5 In particular, it was identified that the receivers’ recoveries were likely proceeds of a circulating asset, as defined in s 340 of the Personal Property Securities Act 2009 (Cth), such that, by virtue of the operation of s 433 of the Corporations Act, the FEG Advance should have been satisfied ahead of any debt owing to the secured creditor. The Commonwealth has not received what it considers to be a satisfactory response in relation to these matters. Indeed, the evidence does not disclose whether the Commonwealth has received any reasoned or substantive response.
6 In January 2022, the liquidator lodged an end of administration return in respect of the company’s liquidation and advised the Department that the winding up of the company had been finalised. The liquidator also advised that necessary forms had been lodged with ASIC for deregistration.
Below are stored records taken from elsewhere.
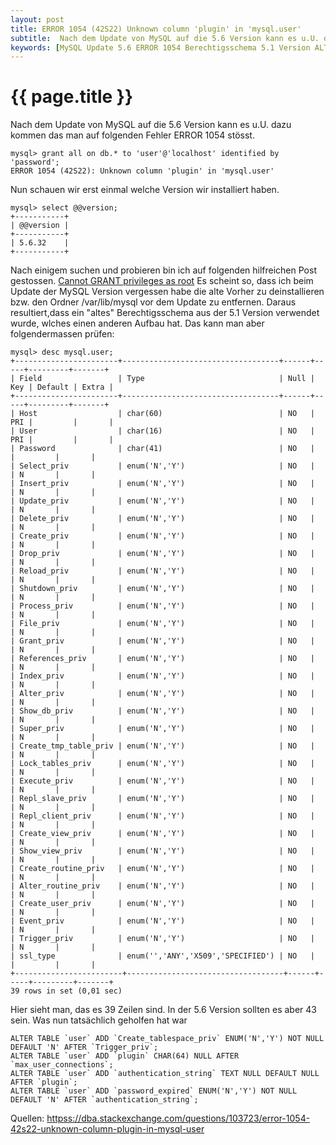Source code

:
 ```yaml
---
layout: post
title: ERROR 1054 (42S22) Unknown column 'plugin' in 'mysql.user'
subtitle:  Nach dem Update von MySQL auf die 5.6 Version kann es u.U. dazu kommen das man auf folgenden Fehler ERROR 1054 stösst.
keywords: [MySQL Update 5.6 ERROR 1054 Berechtigsschema 5.1 Version ALTER TABLE]
---
```

# {{ page.title }}

Nach dem Update von MySQL auf die 5.6 Version kann es u.U. dazu kommen das man auf folgenden Fehler ERROR 1054 stösst.

```
mysql> grant all on db.* to 'user'@'localhost' identified by 'password';
ERROR 1054 (42S22): Unknown column 'plugin' in 'mysql.user'
```

Nun schauen wir erst einmal welche Version wir installiert haben.

```
mysql> select @@version;
+-----------+
| @@version |
+-----------+
| 5.6.32    |
+-----------+
```

Nach einigem suchen und probieren bin ich auf folgenden hilfreichen Post gestossen. [Cannot GRANT privileges as root](https://dba.stackexchange.com/questions/103723/error-1054-42s22-unknown-column-plugin-in-mysql-user) Es scheint so, dass ich beim Update der MySQL Version vergessen habe die alte Vorher zu deinstallieren bzw. den Ordner /var/lib/mysql vor dem Update zu entfernen. Daraus resultiert,dass ein "altes" Berechtigsschema aus der 5.1 Version verwendet wurde, wlches einen anderen Aufbau hat. Das kann man aber folgendermassen prüfen:

```
mysql> desc mysql.user;
+-----------------------+-----------------------------------+------+-----+---------+-------+
| Field                 | Type                              | Null | Key | Default | Extra |
+-----------------------+-----------------------------------+------+-----+---------+-------+
| Host                  | char(60)                          | NO   | PRI |         |       |
| User                  | char(16)                          | NO   | PRI |         |       |
| Password              | char(41)                          | NO   |     |         |       |
| Select_priv           | enum('N','Y')                     | NO   |     | N       |       |
| Insert_priv           | enum('N','Y')                     | NO   |     | N       |       |
| Update_priv           | enum('N','Y')                     | NO   |     | N       |       |
| Delete_priv           | enum('N','Y')                     | NO   |     | N       |       |
| Create_priv           | enum('N','Y')                     | NO   |     | N       |       |
| Drop_priv             | enum('N','Y')                     | NO   |     | N       |       |
| Reload_priv           | enum('N','Y')                     | NO   |     | N       |       |
| Shutdown_priv         | enum('N','Y')                     | NO   |     | N       |       |
| Process_priv          | enum('N','Y')                     | NO   |     | N       |       |
| File_priv             | enum('N','Y')                     | NO   |     | N       |       |
| Grant_priv            | enum('N','Y')                     | NO   |     | N       |       |
| References_priv       | enum('N','Y')                     | NO   |     | N       |       |
| Index_priv            | enum('N','Y')                     | NO   |     | N       |       |
| Alter_priv            | enum('N','Y')                     | NO   |     | N       |       |
| Show_db_priv          | enum('N','Y')                     | NO   |     | N       |       |
| Super_priv            | enum('N','Y')                     | NO   |     | N       |       |
| Create_tmp_table_priv | enum('N','Y')                     | NO   |     | N       |       |
| Lock_tables_priv      | enum('N','Y')                     | NO   |     | N       |       |
| Execute_priv          | enum('N','Y')                     | NO   |     | N       |       |
| Repl_slave_priv       | enum('N','Y')                     | NO   |     | N       |       |
| Repl_client_priv      | enum('N','Y')                     | NO   |     | N       |       |
| Create_view_priv      | enum('N','Y')                     | NO   |     | N       |       |
| Show_view_priv        | enum('N','Y')                     | NO   |     | N       |       |
| Create_routine_priv   | enum('N','Y')                     | NO   |     | N       |       |
| Alter_routine_priv    | enum('N','Y')                     | NO   |     | N       |       |
| Create_user_priv      | enum('N','Y')                     | NO   |     | N       |       |
| Event_priv            | enum('N','Y')                     | NO   |     | N       |       |
| Trigger_priv          | enum('N','Y')                     | NO   |     | N       |       |
| ssl_type              | enum('','ANY','X509','SPECIFIED') | NO   |     |         |       |
+------------------------+-----------------------------------+------+-----+---------+-------+
39 rows in set (0,01 sec)
```

Hier sieht man, das es 39 Zeilen sind. In der 5.6 Version sollten es aber 43 sein. Was nun tatsächlich geholfen hat war

```
ALTER TABLE `user` ADD `Create_tablespace_priv` ENUM('N','Y') NOT NULL DEFAULT 'N' AFTER `Trigger_priv`;
ALTER TABLE `user` ADD `plugin` CHAR(64) NULL AFTER `max_user_connections`;
ALTER TABLE `user` ADD `authentication_string` TEXT NULL DEFAULT NULL AFTER `plugin`;
ALTER TABLE `user` ADD `password_expired` ENUM('N','Y') NOT NULL DEFAULT 'N' AFTER `authentication_string`;
```

Quellen: [httpss://dba.stackexchange.com/questions/103723/error-1054-42s22-unknown-column-plugin-in-mysql-user](httpss://dba.stackexchange.com/questions/103723/error-1054-42s22-unknown-column-plugin-in-mysql-userhttps://dba.stackexchange.com/questions/103723/error-1054-42s22-unknown-column-plugin-in-mysql-user)

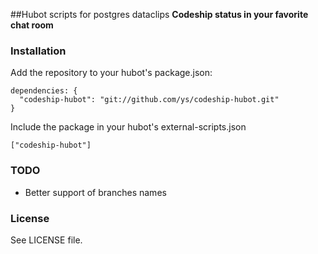 ##Hubot scripts for postgres dataclips
**Codeship status in your favorite chat room**

### Installation

Add the repository to your hubot's package.json:

```
dependencies: {
  "codeship-hubot": "git://github.com/ys/codeship-hubot.git"
}
```

Include the package in your hubot's external-scripts.json

```
["codeship-hubot"]
```

### TODO

* Better support of branches names

### License

See LICENSE file.
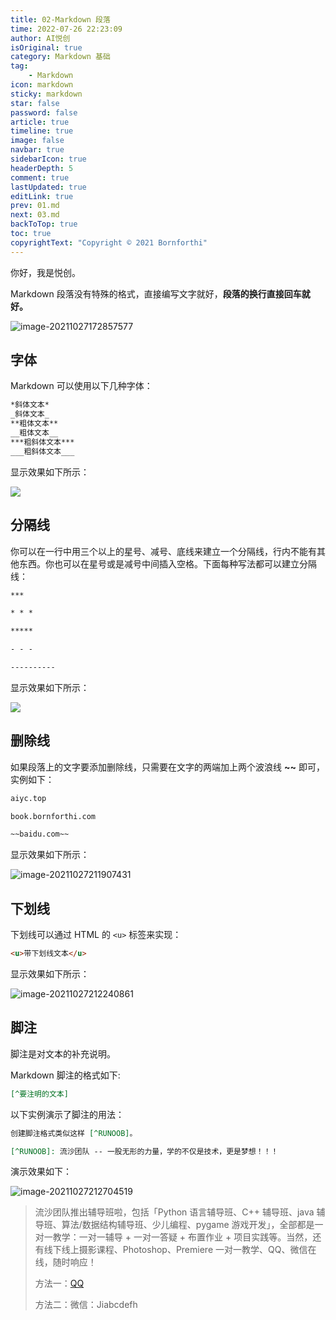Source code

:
 ```yaml
---
title: 02-Markdown 段落
time: 2022-07-26 22:23:09
author: AI悦创
isOriginal: true
category: Markdown 基础
tag:
    - Markdown
icon: markdown
sticky: markdown
star: false
password: false
article: true
timeline: true
image: false
navbar: true
sidebarIcon: true
headerDepth: 5
comment: true
lastUpdated: true
editLink: true
prev: 01.md
next: 03.md
backToTop: true
toc: true
copyrightText: "Copyright © 2021 Bornforthi"
---
```


你好，我是悦创。

Markdown 段落没有特殊的格式，直接编写文字就好，**段落的换行直接回车就好。**

![image-20211027172857577](https://gitee.com/huangjiabaoaiyc/image/raw/master/image-20211027172857577.png)



## 字体

Markdown 可以使用以下几种字体：

```markdown
*斜体文本*
_斜体文本_
**粗体文本**
__粗体文本__
***粗斜体文本***
___粗斜体文本___
```

显示效果如下所示：

![](https://gitee.com/huangjiabaoaiyc/image/raw/master/20211027193424.png)



## 分隔线

你可以在一行中用三个以上的星号、减号、底线来建立一个分隔线，行内不能有其他东西。你也可以在星号或是减号中间插入空格。下面每种写法都可以建立分隔线：

```markdown
***

* * *

*****

- - -

----------
```

显示效果如下所示：

![](https://gitee.com/huangjiabaoaiyc/image/raw/master/20211027204813.png)



## 删除线

如果段落上的文字要添加删除线，只需要在文字的两端加上两个波浪线 **~~** 即可，实例如下：

```markdown
aiyc.top

book.bornforthi.com

~~baidu.com~~
```

显示效果如下所示：

![image-20211027211907431](https://gitee.com/huangjiabaoaiyc/image/raw/master/image-20211027211907431.png)

## 下划线

下划线可以通过 HTML 的 `<u>`  标签来实现：

```markdown
<u>带下划线文本</u>
```

显示效果如下所示：

![image-20211027212240861](https://gitee.com/huangjiabaoaiyc/image/raw/master/image-20211027212240861.png)



## 脚注

脚注是对文本的补充说明。

Markdown 脚注的格式如下:

```markdown
[^要注明的文本]
```

以下实例演示了脚注的用法：

```markdown
创建脚注格式类似这样 [^RUNOOB]。

[^RUNOOB]: 流沙团队 -- 一股无形的力量，学的不仅是技术，更是梦想！！！
```

演示效果如下：

![image-20211027212704519](https://gitee.com/huangjiabaoaiyc/image/raw/master/image-20211027212704519.png)

> 流沙团队推出辅导班啦，包括「Python 语言辅导班、C++ 辅导班、java 辅导班、算法/数据结构辅导班、少儿编程、pygame 游戏开发」，全部都是一对一教学：一对一辅导 + 一对一答疑 + 布置作业 + 项目实践等。当然，还有线下线上摄影课程、Photoshop、Premiere 一对一教学、QQ、微信在线，随时响应！
>
> 方法一：[QQ](http://wpa.qq.com/msgrd?v=3&uin=1432803776&site=qq&menu=yes)
>
> 方法二：微信：Jiabcdefh

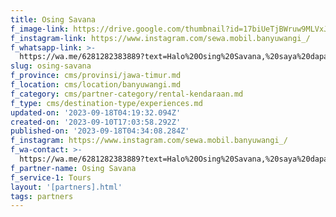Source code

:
 ```yaml
---
title: Osing Savana
f_image-link: https://drive.google.com/thumbnail?id=17biUeTjBWruw9MLVxJBswPOT-5E28jj9
f_instagram-link: https://www.instagram.com/sewa.mobil.banyuwangi_/
f_whatsapp-link: >-
  https://wa.me/6281282383889?text=Halo%20Osing%20Savana,%20saya%20dapat%20info%20dari%20@loocale.id%20dan%20punya%20pertanyaan
slug: osing-savana
f_province: cms/provinsi/jawa-timur.md
f_location: cms/location/banyuwangi.md
f_category: cms/partner-category/rental-kendaraan.md
f_type: cms/destination-type/experiences.md
updated-on: '2023-09-18T04:19:32.094Z'
created-on: '2023-09-10T17:03:58.292Z'
published-on: '2023-09-18T04:34:08.284Z'
f_instagram: https://www.instagram.com/sewa.mobil.banyuwangi_/
f_wa-contact: >-
  https://wa.me/6281282383889?text=Halo%20Osing%20Savana,%20saya%20dapat%20info%20dari%20@loocale.id%20dan%20punya%20pertanyaan
f_partner-name: Osing Savana
f_service-1: Tours
layout: '[partners].html'
tags: partners
---
```



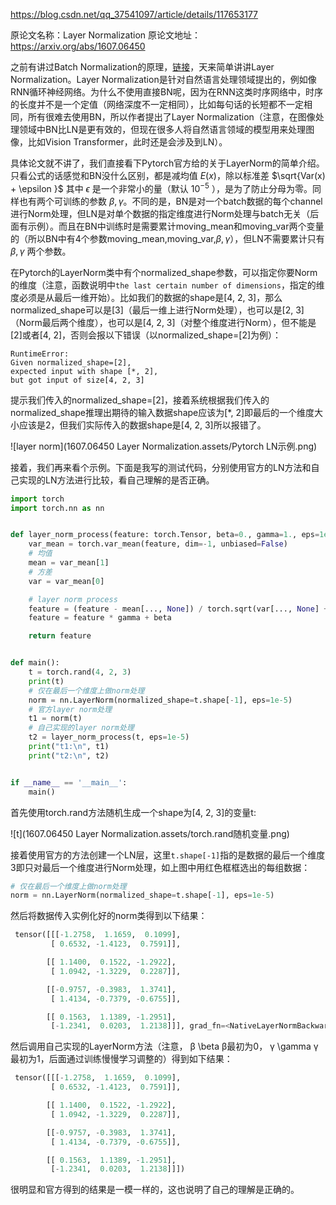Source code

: https://blog.csdn.net/qq_37541097/article/details/117653177

原论文名称：Layer Normalization
原论文地址：https://arxiv.org/abs/1607.06450

之前有讲过Batch Normalization的原理，[链接](https://blog.csdn.net/qq_37541097/article/details/104434557)，天来简单讲讲Layer Normalization。Layer Normalization是针对自然语言处理领域提出的，例如像RNN循环神经网络。为什么不使用直接BN呢，因为在RNN这类时序网络中，时序的长度并不是一个定值（网络深度不一定相同），比如每句话的长短都不一定相同，所有很难去使用BN，所以作者提出了Layer Normalization（注意，在图像处理领域中BN比LN是更有效的，但现在很多人将自然语言领域的模型用来处理图像，比如Vision Transformer，此时还是会涉及到LN）。

具体论文就不讲了，我们直接看下Pytorch官方给的关于LayerNorm的简单介绍。只看公式的话感觉和BN没什么区别，都是减均值 $E(x)$，除以标准差  $\sqrt{Var(x) + \epsilon }$ 其中 $\epsilon$ 是一个非常小的量（默认 $10^{-5}$ ），是为了防止分母为零。同样也有两个可训练的参数 $\beta, \gamma$。不同的是，BN是对一个batch数据的每个channel进行Norm处理，但LN是对单个数据的指定维度进行Norm处理与batch无关（后面有示例）。而且在BN中训练时是需要累计moving_mean和moving_var两个变量的（所以BN中有4个参数moving_mean,moving_var,$\beta, \gamma$），但LN不需要累计只有 $\beta, \gamma$ 两个参数。

在Pytorch的LayerNorm类中有个normalized_shape参数，可以指定你要Norm的维度（注意，函数说明中`the last certain number of dimensions`，指定的维度必须是从最后一维开始）。比如我们的数据的shape是[4, 2, 3]，那么normalized_shape可以是[3]（最后一维上进行Norm处理），也可以是[2, 3]（Norm最后两个维度），也可以是[4, 2, 3]（对整个维度进行Norm），但不能是[2]或者[4, 2]，否则会报以下错误（以normalized_shape=[2]为例）：

```
RuntimeError: 
Given normalized_shape=[2],         
expected input with shape [*, 2],    
but got input of size[4, 2, 3]
```

提示我们传入的normalized_shape=[2]，接着系统根据我们传入的normalized_shape推理出期待的输入数据shape应该为[*, 2]即最后的一个维度大小应该是2，但我们实际传入的数据shape是[4, 2, 3]所以报错了。

![layer norm](1607.06450 Layer Normalization.assets/Pytorch LN示例.png)

接着，我们再来看个示例。下面是我写的测试代码，分别使用官方的LN方法和自己实现的LN方法进行比较，看自己理解的是否正确。

```python
import torch
import torch.nn as nn


def layer_norm_process(feature: torch.Tensor, beta=0., gamma=1., eps=1e-5):
    var_mean = torch.var_mean(feature, dim=-1, unbiased=False)
    # 均值
    mean = var_mean[1]
    # 方差
    var = var_mean[0]

    # layer norm process
    feature = (feature - mean[..., None]) / torch.sqrt(var[..., None] + eps)
    feature = feature * gamma + beta

    return feature


def main():
    t = torch.rand(4, 2, 3)
    print(t)
    # 仅在最后一个维度上做norm处理
    norm = nn.LayerNorm(normalized_shape=t.shape[-1], eps=1e-5)
    # 官方layer norm处理
    t1 = norm(t)
    # 自己实现的layer norm处理
    t2 = layer_norm_process(t, eps=1e-5)
    print("t1:\n", t1)
    print("t2:\n", t2)


if __name__ == '__main__':
    main()
```

首先使用torch.rand方法随机生成一个shape为[4, 2, 3]的变量t:

![t](1607.06450 Layer Normalization.assets/torch.rand随机变量.png)

接着使用官方的方法创建一个LN层，这里`t.shape[-1]`指的是数据的最后一个维度3即只对最后一个维度进行Norm处理，如上图中用红色框框选出的每组数据：

```python
# 仅在最后一个维度上做norm处理
norm = nn.LayerNorm(normalized_shape=t.shape[-1], eps=1e-5)
```

然后将数据传入实例化好的norm类得到以下结果：

```python
 tensor([[[-1.2758,  1.1659,  0.1099],
         [ 0.6532, -1.4123,  0.7591]],

        [[ 1.1400,  0.1522, -1.2922],
         [ 1.0942, -1.3229,  0.2287]],

        [[-0.9757, -0.3983,  1.3741],
         [ 1.4134, -0.7379, -0.6755]],

        [[ 0.1563,  1.1389, -1.2951],
         [-1.2341,  0.0203,  1.2138]]], grad_fn=<NativeLayerNormBackward>)
```

然后调用自己实现的LayerNorm方法（注意， β \beta β最初为0， γ \gamma γ最初为1，后面通过训练慢慢学习调整的）得到如下结果：

```python
 tensor([[[-1.2758,  1.1659,  0.1099],
         [ 0.6532, -1.4123,  0.7591]],

        [[ 1.1400,  0.1522, -1.2922],
         [ 1.0942, -1.3229,  0.2287]],

        [[-0.9757, -0.3983,  1.3741],
         [ 1.4134, -0.7379, -0.6755]],

        [[ 0.1563,  1.1389, -1.2951],
         [-1.2341,  0.0203,  1.2138]]])
```

很明显和官方得到的结果是一模一样的，这也说明了自己的理解是正确的。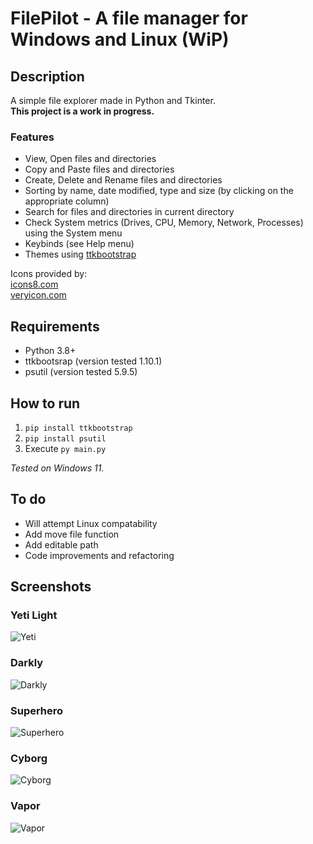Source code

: # FilePilot - A file manager for Windows and Linux (WiP)

## Description

A simple file explorer made in Python and Tkinter.  
**This project is a work in progress.**

### Features

- View, Open files and directories
- Copy and Paste files and directories
- Create, Delete and Rename files and directories
- Sorting by name, date modified, type and size (by clicking on the appropriate column)
- Search for files and directories in current directory
- Check System metrics (Drives, CPU, Memory, Network, Processes) using the System menu
- Keybinds (see Help menu)
- Themes using [ttkbootstrap](https://github.com/israel-dryer/ttkbootstrap)

Icons provided by:  
[icons8.com](https://icons8.com/)  
[veryicon.com](https://www.veryicon.com/)

## Requirements

- Python 3.8+
- ttkbootsrap (version tested 1.10.1)
- psutil (version tested 5.9.5)

## How to run

1. ```pip install ttkbootstrap```
2. ```pip install psutil```
3. Execute ```py main.py```

*Tested on Windows 11.*

## To do

- Will attempt Linux compatability
- Add move file function
- Add editable path
- Code improvements and refactoring

## Screenshots

### Yeti Light

![Yeti](https://github.com/ChrisTs8920/py-file-explorer/blob/main/screenshots/Screenshot_1.jpg?raw=True)

### Darkly

![Darkly](https://github.com/ChrisTs8920/py-file-explorer/blob/main/screenshots/Screenshot_2.jpg?raw=True)

### Superhero

![Superhero](https://github.com/ChrisTs8920/py-file-explorer/blob/main/screenshots/Screenshot_3.jpg?raw=True)

### Cyborg

![Cyborg](https://github.com/ChrisTs8920/py-file-explorer/blob/main/screenshots/Screenshot_4.jpg?raw=True)

### Vapor

![Vapor](https://github.com/ChrisTs8920/py-file-explorer/blob/main/screenshots/Screenshot_5.jpg?raw=True)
It was subsequently confirmed that this was scheduled to occur, as noted above, on 21 April 2022. In the event that the Commonwealth does not secure an order, the position of ASIC is that the registration will take place on the scheduled deregistration date provided for by the statutory scheme.
7 I am informed by counsel that the Commonwealth has determined to commence proceedings against the receivers for breach of s 433 of the Corporations Act in relation to the treatment of the company’s assets. The evidence before the Court reveals concerns that the continued existence of Castel will be necessary to allow the company (as well as the receivers) to be included as defendants in the proposed proceedings, and the company’s continued existence may be necessary to allow an orderly disbursement of funds realised from any proceedings ultimately brought. Additionally, references were made to the concern that the deregistration may lead to an earlier than otherwise destruction of books, records, and working papers that may be relevant to both the external administration and the issues in the proposed proceedings.
8 The principles upon which the discretion in s 509(2) of the Corporations Act is founded are well established and do not require any further elaboration.
9 There can be no doubt in the present circumstances the Commonwealth is plainly an “interested party” for the purposes of s 509(2) of the Corporations Act. Accordingly, it is a person who is at risk of its claim being defeated if the company is deregistered. In these circumstances, it is difficult to understand why it would not be an appropriate exercise of the Court’s discretion to grant the relief sought. It seems to me that the only issue that arises is whether the proposed two-year deferral is not excessive in the circumstances, given there is clearly a public interest in the company being deregistered, if appropriate, as soon as practicable, subject to ensuring that there is no prejudice occasioned by the deregistration.
10 In Re Rosaub Pty Ltd  NSWSC 689; (2005) 192 FLR 395 (at 398 ), Barrett J observed that some unspecified date (such as when any proceedings commenced by the Commonwealth were completed) is not a specified date and noted that where the court makes an order displacing the three-month period under s 509(5) of the Corporations Act (as it then was), the court must ensure that its order “leaves no doubt on the question what ASIC is to do, in a timing sense, by way of deregistration”: see also Programmed Maintenance Services Ltd v Ranelagh House Pty Ltd (in liq)  FCA 1974 and Re ACN 002 408 040 Pty Ltd (in liq)  NSWSC 470; (2012) 94 ACSR 485 (at 488  per Black J).
11 The further issue is that if an order is to take place on a fixed date, such a date should allow sufficient time for the Commonwealth to pursue its claims against the company. The date of two years proposed by the Commonwealth seems appropriate, recognising that the Court’s power under s 509(2) of the Corporations Act cannot be subsequently exercised after the expiration of the deregistration period of three months.
12 In all the circumstances, I am persuaded it is appropriate that the orders sought by the Commonwealth ought to be made.